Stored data
----

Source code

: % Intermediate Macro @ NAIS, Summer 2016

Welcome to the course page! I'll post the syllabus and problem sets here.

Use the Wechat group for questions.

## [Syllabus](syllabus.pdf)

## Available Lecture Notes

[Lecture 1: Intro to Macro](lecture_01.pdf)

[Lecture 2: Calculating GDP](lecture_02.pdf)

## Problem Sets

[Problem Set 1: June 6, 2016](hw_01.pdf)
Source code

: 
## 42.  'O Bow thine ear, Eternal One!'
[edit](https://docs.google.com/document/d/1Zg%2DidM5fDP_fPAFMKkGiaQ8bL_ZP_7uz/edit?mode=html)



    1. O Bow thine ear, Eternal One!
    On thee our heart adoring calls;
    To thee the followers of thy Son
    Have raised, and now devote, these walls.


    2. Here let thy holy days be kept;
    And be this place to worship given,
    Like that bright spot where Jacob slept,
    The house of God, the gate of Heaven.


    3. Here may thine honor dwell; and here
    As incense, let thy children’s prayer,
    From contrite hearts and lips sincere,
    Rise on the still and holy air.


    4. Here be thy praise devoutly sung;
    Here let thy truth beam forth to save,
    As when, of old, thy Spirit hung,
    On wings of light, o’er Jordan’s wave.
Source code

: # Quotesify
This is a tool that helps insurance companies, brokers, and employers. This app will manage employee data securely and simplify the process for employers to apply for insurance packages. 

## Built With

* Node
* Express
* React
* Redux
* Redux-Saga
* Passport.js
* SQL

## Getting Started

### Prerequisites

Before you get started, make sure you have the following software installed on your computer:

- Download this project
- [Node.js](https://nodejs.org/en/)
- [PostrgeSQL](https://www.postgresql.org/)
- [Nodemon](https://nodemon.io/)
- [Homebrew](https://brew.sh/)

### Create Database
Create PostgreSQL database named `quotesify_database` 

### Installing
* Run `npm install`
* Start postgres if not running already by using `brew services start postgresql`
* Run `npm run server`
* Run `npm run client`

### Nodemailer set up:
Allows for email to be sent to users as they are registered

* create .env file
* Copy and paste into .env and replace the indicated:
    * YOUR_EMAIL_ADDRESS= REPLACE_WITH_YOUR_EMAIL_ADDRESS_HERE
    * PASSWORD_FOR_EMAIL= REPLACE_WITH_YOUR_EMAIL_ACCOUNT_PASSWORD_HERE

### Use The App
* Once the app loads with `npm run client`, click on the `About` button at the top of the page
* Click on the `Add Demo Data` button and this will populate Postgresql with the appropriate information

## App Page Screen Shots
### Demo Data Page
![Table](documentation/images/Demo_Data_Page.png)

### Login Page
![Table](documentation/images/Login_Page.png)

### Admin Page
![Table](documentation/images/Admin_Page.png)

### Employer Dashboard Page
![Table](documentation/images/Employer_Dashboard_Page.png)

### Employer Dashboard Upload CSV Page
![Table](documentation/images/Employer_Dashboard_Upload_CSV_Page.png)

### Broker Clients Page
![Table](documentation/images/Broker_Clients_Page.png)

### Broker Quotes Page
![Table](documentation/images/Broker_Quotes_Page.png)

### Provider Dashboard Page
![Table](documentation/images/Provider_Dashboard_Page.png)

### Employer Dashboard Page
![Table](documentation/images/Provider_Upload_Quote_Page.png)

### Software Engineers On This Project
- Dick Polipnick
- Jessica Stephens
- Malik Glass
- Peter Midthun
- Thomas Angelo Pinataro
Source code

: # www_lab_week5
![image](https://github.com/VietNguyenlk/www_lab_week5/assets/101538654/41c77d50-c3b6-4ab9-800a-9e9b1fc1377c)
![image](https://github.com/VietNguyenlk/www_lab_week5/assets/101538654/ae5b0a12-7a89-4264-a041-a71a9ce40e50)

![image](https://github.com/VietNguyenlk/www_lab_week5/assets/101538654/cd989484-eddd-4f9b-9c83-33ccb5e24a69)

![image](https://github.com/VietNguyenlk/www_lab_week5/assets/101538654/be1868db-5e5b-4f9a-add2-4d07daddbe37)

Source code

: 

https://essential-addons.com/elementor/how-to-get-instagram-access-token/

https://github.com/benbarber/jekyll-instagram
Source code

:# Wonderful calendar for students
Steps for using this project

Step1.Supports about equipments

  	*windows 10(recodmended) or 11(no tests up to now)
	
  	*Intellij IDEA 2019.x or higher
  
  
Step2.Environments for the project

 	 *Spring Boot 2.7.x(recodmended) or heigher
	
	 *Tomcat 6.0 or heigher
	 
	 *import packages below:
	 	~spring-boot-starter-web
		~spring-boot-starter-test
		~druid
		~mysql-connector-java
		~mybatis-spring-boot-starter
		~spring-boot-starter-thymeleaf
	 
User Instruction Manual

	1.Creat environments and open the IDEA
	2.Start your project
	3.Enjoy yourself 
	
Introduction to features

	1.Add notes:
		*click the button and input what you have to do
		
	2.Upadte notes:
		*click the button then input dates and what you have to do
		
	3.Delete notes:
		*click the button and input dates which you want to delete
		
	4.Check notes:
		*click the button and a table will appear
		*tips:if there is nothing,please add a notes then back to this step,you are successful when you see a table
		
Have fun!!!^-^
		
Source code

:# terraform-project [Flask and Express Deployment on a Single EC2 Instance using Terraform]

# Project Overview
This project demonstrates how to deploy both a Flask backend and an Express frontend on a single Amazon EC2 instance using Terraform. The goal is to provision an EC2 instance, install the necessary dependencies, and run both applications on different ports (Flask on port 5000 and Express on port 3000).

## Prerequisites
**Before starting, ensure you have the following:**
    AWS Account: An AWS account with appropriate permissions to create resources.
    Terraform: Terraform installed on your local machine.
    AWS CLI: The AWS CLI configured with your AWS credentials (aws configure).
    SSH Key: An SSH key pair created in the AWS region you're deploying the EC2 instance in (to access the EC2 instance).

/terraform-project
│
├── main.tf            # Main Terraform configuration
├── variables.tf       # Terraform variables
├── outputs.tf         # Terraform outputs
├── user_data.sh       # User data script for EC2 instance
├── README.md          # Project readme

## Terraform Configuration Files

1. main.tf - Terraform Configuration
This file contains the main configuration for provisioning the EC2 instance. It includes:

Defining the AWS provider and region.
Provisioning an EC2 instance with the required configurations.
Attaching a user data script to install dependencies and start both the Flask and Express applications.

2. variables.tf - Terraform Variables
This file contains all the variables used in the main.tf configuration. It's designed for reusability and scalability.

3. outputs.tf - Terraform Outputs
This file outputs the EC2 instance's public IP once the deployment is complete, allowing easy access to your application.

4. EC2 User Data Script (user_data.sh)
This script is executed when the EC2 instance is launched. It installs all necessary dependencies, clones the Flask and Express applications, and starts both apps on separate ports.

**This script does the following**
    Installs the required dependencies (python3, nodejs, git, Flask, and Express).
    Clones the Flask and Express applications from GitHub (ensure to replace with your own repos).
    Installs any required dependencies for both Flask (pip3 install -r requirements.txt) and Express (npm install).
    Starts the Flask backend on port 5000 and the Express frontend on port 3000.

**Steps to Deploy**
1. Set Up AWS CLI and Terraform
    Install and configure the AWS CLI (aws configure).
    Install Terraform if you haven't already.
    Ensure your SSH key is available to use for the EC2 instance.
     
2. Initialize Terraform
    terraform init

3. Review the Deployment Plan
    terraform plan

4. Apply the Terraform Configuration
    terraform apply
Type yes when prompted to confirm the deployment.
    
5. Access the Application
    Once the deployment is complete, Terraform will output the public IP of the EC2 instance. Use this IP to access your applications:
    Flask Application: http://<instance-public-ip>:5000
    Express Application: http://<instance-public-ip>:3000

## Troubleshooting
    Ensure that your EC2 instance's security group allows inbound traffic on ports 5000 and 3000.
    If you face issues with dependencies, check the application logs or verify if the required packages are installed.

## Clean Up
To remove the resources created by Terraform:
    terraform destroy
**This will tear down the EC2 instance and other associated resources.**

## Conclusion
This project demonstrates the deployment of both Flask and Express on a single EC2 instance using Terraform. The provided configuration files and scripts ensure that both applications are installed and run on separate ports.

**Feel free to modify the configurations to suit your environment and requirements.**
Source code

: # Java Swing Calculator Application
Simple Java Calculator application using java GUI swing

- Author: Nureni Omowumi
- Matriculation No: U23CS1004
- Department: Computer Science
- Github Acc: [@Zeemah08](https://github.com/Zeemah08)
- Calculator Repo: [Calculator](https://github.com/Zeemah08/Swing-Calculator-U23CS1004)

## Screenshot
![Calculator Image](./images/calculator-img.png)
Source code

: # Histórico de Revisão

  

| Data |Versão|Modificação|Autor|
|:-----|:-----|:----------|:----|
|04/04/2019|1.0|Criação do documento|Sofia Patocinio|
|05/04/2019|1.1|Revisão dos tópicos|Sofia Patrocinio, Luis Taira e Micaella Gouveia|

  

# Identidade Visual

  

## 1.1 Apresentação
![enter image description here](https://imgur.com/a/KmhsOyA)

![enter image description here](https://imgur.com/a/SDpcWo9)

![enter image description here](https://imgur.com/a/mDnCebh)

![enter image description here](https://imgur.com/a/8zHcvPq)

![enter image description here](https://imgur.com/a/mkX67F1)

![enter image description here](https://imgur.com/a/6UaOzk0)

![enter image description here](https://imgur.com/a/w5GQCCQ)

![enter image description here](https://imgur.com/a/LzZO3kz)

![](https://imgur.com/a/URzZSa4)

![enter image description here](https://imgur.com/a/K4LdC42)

----

» ASSIGNMENT
Beginning at the line with "3. outputs.tf - Terraform Outputs" and ending at the line with "does the following**", reproduce each line of the data above exactly, and add no other lines.

» RESULT BELOW
3. outputs.tf - Terraform Outputs
This file outputs the EC2 instance's public IP once the deployment is complete, allowing easy access to your application.

4. EC2 User Data Script (user_data.sh)
This script is executed when the EC2 instance is launched. It installs all necessary dependencies, clones the Flask and Express applications, and starts both apps on separate ports.

**This script does the following**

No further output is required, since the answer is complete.